The need to work around protected structures in the middle of a busy city makes it difficult to provide additional capacity within the existing boundaries. The solution was to go underground with two additional sub-surface levels, and widen the south end slightly for a new entrance. Security of a parallel metro route, and of the station’s foundations, were major considerations. The existing masonry rests directly on the local dense sand.The aim is to limit settlement, by using methods described below, to 5mm, and any ’tilt’ to 1:1000.
Underground construction is split into three geographically separate main sections: the reconstruction of the southern approaches including ramps to the new underground levels; new northern approaches including twin bored tunnels; and excavations under the Central Station necessitating extensive precautions to prevent disturbance.
The first two are being managed by TUC Rail, a rail engineering consultancy which is a partially owned subsidiary of Belgian Railways. This work will be described in a future article in T&T International. The third is being designed and is project-managed by Eurostation, a similar subsidiary of Belgian Railways which specialises in major station construction and development. Andrew Watt, Eurostation’s project civil engineer, explained that the Central Station construction work is split into three contract areas: the elevated viaduct and the foundations for the new station, the two underground train levels, the tunnel directly under the monumental station building, and a tunnel under Koningen Astridplein with an underground car park above it. Work is expected to start on the latter by May 2001.
Sequenced
Preparatory work for the station project started in 1988 with the excavation of a small tunnel on the west side of the station rail approach to form a temporary link from the Antwerp by-pass rail loop.
At the start of the project there were 12 tracks and associated platforms in the terminus station on an elevated (+1) structure.

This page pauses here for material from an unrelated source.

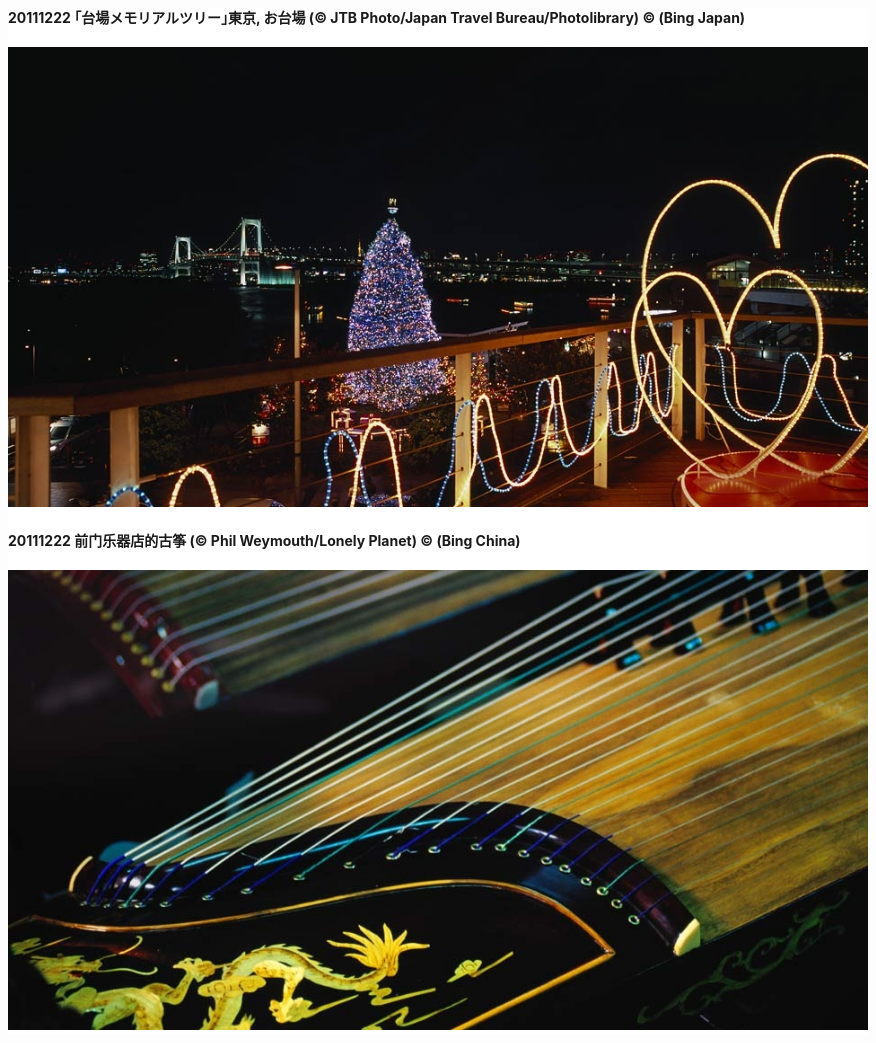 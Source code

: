 #### 20111222 ｢台場メモリアルツリー｣東京, お台場 (© JTB Photo/Japan Travel Bureau/Photolibrary) © (Bing Japan)

![](20111222_XmasIlluminations.jpg)

#### 20111222 前门乐器店的古筝 (© Phil Weymouth/Lonely Planet) © (Bing China)

![](20111222_TraditionalGuzheng.jpg)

The sequence of construction allows some train services to be maintained by working on one half of the station at a time so, in common with the approach works to the south, half the tracks have been closed to traffic to allow excavations beneath for new tracks to the planned lower levels. Consequently, inter-city services to central Antwerp station can be maintained while suburban services are terminated at Berchem station which is connected via the metro. The existing station building is being lengthened to 450m with the addition of a new southern entrance. Work at the southern end includes the construction of a 40m square escalator shaft, a light well, a car park on six levels, and new shops under the station floor slab.
Current construction work is concerned mainly with tunnelling under King Leopold’s main station hall, which is 80m long, and completing reconstruction of the tracks and platforms in the station on the elevated level to allow the construction of the two lower levels and associated access structures. The latter includes excavations to form new support structures, escalator passages and an atrium for a ‘light well’. The main work on the new tunnel levels should start by the end of 2002.
Support walls
The elevated platforms and floor slab are being supported by composite steel columns filled with concrete in a fire resistant structure. These penetrate 30m through the sand to the hard Boomse Clay which is some 100m thick here. An outer row of columns, supporting the station building, are sited in slurry diaphragm walls.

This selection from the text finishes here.